Authorities in Kenya's capital, Nairobi, are still working early Sunday to apprehend gunmen who killed 39 people and wounded more than 150 others in a brazen attack on a busy shopping mall.
Officials say security forces have contained the attackers in one location inside Nairobi's Westgate Mall, where they have been holed up since Saturday. Kenya's National Disaster Operation Centre said an unknown number of hostages are still inside and cannot get to an exit.
The Somali terrorist group al-Shabab has claimed responsibility for the attack, saying it is retaliation for Kenya's military intervention in Somalia. An al-Shabab spokesman said in an audio message, "Either leave our country or live with constant attacks."
Kenyan forces entered Somalia two years ago to fight al-Shabab militants who had often crossed the border to stage attacks.
The U.N. Security Council and Secretary-General Ban Ki-moon strongly condemned the attack. Mr. Ban called it a "premeditated" and "totally reprehensible" act targeting defenseless civilians.
Witnesses said the gunmen wore masks and tossed hand grenades at the Westgate Mall during busy shopping hours. Children were among the wounded.
One survivor who had been trapped inside the mall for several hours said he heard leaders of the attack speaking in a language he did not understand.
VOA's reporter in Nairobi says there are concerns that some of the gunmen might have escaped immediately after the attack.
Kenyan President Uhuru Kenyatta sought to reassure shaken Kenyans in an address to the nation just hours after the attack.
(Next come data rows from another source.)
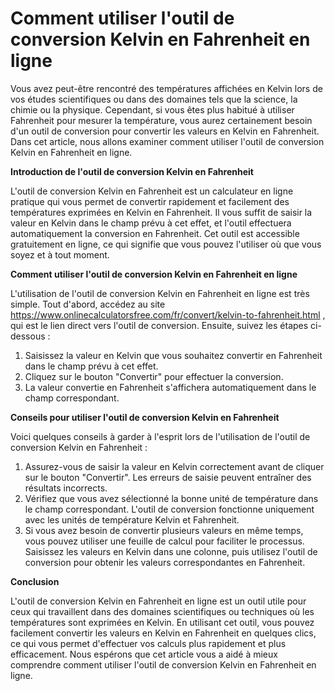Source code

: Comment utiliser l'outil de conversion Kelvin en Fahrenheit en ligne
====================================================================

Vous avez peut-être rencontré des températures affichées en Kelvin lors de vos études scientifiques ou dans des domaines tels que la science, la chimie ou la physique. Cependant, si vous êtes plus habitué à utiliser Fahrenheit pour mesurer la température, vous aurez certainement besoin d'un outil de conversion pour convertir les valeurs en Kelvin en Fahrenheit. Dans cet article, nous allons examiner comment utiliser l'outil de conversion Kelvin en Fahrenheit en ligne.

**Introduction de l'outil de conversion Kelvin en Fahrenheit**

L'outil de conversion Kelvin en Fahrenheit est un calculateur en ligne pratique qui vous permet de convertir rapidement et facilement des températures exprimées en Kelvin en Fahrenheit. Il vous suffit de saisir la valeur en Kelvin dans le champ prévu à cet effet, et l'outil effectuera automatiquement la conversion en Fahrenheit. Cet outil est accessible gratuitement en ligne, ce qui signifie que vous pouvez l'utiliser où que vous soyez et à tout moment.

**Comment utiliser l'outil de conversion Kelvin en Fahrenheit en ligne**

L'utilisation de l'outil de conversion Kelvin en Fahrenheit en ligne est très simple. Tout d'abord, accédez au site <https://www.onlinecalculatorsfree.com/fr/convert/kelvin-to-fahrenheit.html> , qui est le lien direct vers l'outil de conversion. Ensuite, suivez les étapes ci-dessous :

1. Saisissez la valeur en Kelvin que vous souhaitez convertir en Fahrenheit dans le champ prévu à cet effet.
2. Cliquez sur le bouton "Convertir" pour effectuer la conversion.
3. La valeur convertie en Fahrenheit s'affichera automatiquement dans le champ correspondant.

**Conseils pour utiliser l'outil de conversion Kelvin en Fahrenheit**

Voici quelques conseils à garder à l'esprit lors de l'utilisation de l'outil de conversion Kelvin en Fahrenheit :

1. Assurez-vous de saisir la valeur en Kelvin correctement avant de cliquer sur le bouton "Convertir". Les erreurs de saisie peuvent entraîner des résultats incorrects.
2. Vérifiez que vous avez sélectionné la bonne unité de température dans le champ correspondant. L'outil de conversion fonctionne uniquement avec les unités de température Kelvin et Fahrenheit.
3. Si vous avez besoin de convertir plusieurs valeurs en même temps, vous pouvez utiliser une feuille de calcul pour faciliter le processus. Saisissez les valeurs en Kelvin dans une colonne, puis utilisez l'outil de conversion pour obtenir les valeurs correspondantes en Fahrenheit.

**Conclusion**

L'outil de conversion Kelvin en Fahrenheit en ligne est un outil utile pour ceux qui travaillent dans des domaines scientifiques ou techniques où les températures sont exprimées en Kelvin. En utilisant cet outil, vous pouvez facilement convertir les valeurs en Kelvin en Fahrenheit en quelques clics, ce qui vous permet d'effectuer vos calculs plus rapidement et plus efficacement. Nous espérons que cet article vous a aidé à mieux comprendre comment utiliser l'outil de conversion Kelvin en Fahrenheit en ligne.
The president condemned what he called the cowardly act and praised Kenyans for their solidarity in the face of the terrorist threat.
"Terrorism in and of itself is the philosophy of cowards. The way we lead our lives in freedom, unity and consideration for each other represents our victory over those who wish us ill."
President Kenyatta vowed that the perpetrators will be caught and dealt with. He said the government stands ready to defend the country from within and from outside.
Canada and France each say two of their citizens were killed. The United States says no Americans were killed, but that some have been injured. Secretary of State John Kerry condemned the attack and said the United States has offered Kenya's government its full support to help bring the perpetrators of the attack to justice.